WHAT THIS TASK INVOLVES:
Return, word for word, the lines of the listing below from the one with "It’s not that" through the one with "Monsters began gathering", and no other lines.

PROVIDED RECORDS:
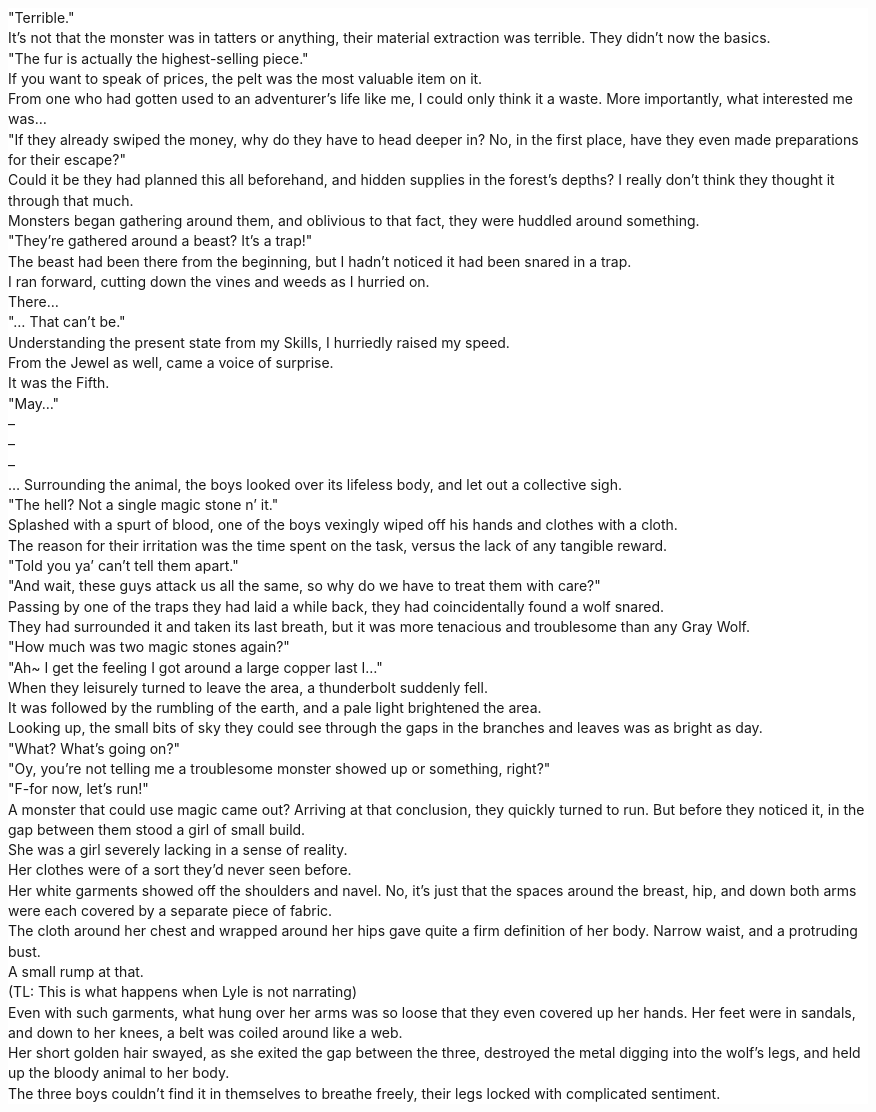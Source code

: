 "Terrible."<br/>
It’s not that the monster was in tatters or anything, their material extraction was terrible. They didn’t now the basics.<br/>
"The fur is actually the highest-selling piece."<br/>
If you want to speak of prices, the pelt was the most valuable item on it.<br/>
From one who had gotten used to an adventurer’s life like me, I could only think it a waste. More importantly, what interested me was…<br/>
"If they already swiped the money, why do they have to head deeper in? No, in the first place, have they even made preparations for their escape?"<br/>
Could it be they had planned this all beforehand, and hidden supplies in the forest’s depths? I really don’t think they thought it through that much.<br/>
Monsters began gathering around them, and oblivious to that fact, they were huddled around something.<br/>
"They’re gathered around a beast? It’s a trap!"<br/>
The beast had been there from the beginning, but I hadn’t noticed it had been snared in a trap.<br/>
I ran forward, cutting down the vines and weeds as I hurried on.<br/>
There…<br/>
"… That can’t be."<br/>
Understanding the present state from my Skills, I hurriedly raised my speed.<br/>
From the Jewel as well, came a voice of surprise.<br/>
It was the Fifth.<br/>
"May…"<br/>
–<br/>
–<br/>
–<br/>
… Surrounding the animal, the boys looked over its lifeless body, and let out a collective sigh.<br/>
"The hell? Not a single magic stone n’ it."<br/>
Splashed with a spurt of blood, one of the boys vexingly wiped off his hands and clothes with a cloth.<br/>
The reason for their irritation was the time spent on the task, versus the lack of any tangible reward.<br/>
"Told you ya’ can’t tell them apart."<br/>
"And wait, these guys attack us all the same, so why do we have to treat them with care?"<br/>
Passing by one of the traps they had laid a while back, they had coincidentally found a wolf snared.<br/>
They had surrounded it and taken its last breath, but it was more tenacious and troublesome than any Gray Wolf.<br/>
"How much was two magic stones again?"<br/>
"Ah~ I get the feeling I got around a large copper last I…"<br/>
When they leisurely turned to leave the area, a thunderbolt suddenly fell.<br/>
It was followed by the rumbling of the earth, and a pale light brightened the area.<br/>
Looking up, the small bits of sky they could see through the gaps in the branches and leaves was as bright as day.<br/>
"What? What’s going on?"<br/>
"Oy, you’re not telling me a troublesome monster showed up or something, right?"<br/>
"F-for now, let’s run!"<br/>
A monster that could use magic came out? Arriving at that conclusion, they quickly turned to run. But before they noticed it, in the gap between them stood a girl of small build.<br/>
She was a girl severely lacking in a sense of reality.<br/>
Her clothes were of a sort they’d never seen before.<br/>
Her white garments showed off the shoulders and navel. No, it’s just that the spaces around the breast, hip, and down both arms were each covered by a separate piece of fabric.<br/>
The cloth around her chest and wrapped around her hips gave quite a firm definition of her body. Narrow waist, and a protruding bust.<br/>
A small rump at that.<br/>
(TL: This is what happens when Lyle is not narrating)<br/>
Even with such garments, what hung over her arms was so loose that they even covered up her hands. Her feet were in sandals, and down to her knees, a belt was coiled around like a web.<br/>
Her short golden hair swayed, as she exited the gap between the three, destroyed the metal digging into the wolf’s legs, and held up the bloody animal to her body.<br/>
The three boys couldn’t find it in themselves to breathe freely, their legs locked with complicated sentiment.<br/>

ANSWER BELOW:
It’s not that the monster was in tatters or anything, their material extraction was terrible. They didn’t now the basics.<br/>
"The fur is actually the highest-selling piece."<br/>
If you want to speak of prices, the pelt was the most valuable item on it.<br/>
From one who had gotten used to an adventurer’s life like me, I could only think it a waste. More importantly, what interested me was…<br/>
"If they already swiped the money, why do they have to head deeper in? No, in the first place, have they even made preparations for their escape?"<br/>
Could it be they had planned this all beforehand, and hidden supplies in the forest’s depths? I really don’t think they thought it through that much.<br/>
Monsters began gathering around them, and oblivious to that fact, they were huddled around something.<br/>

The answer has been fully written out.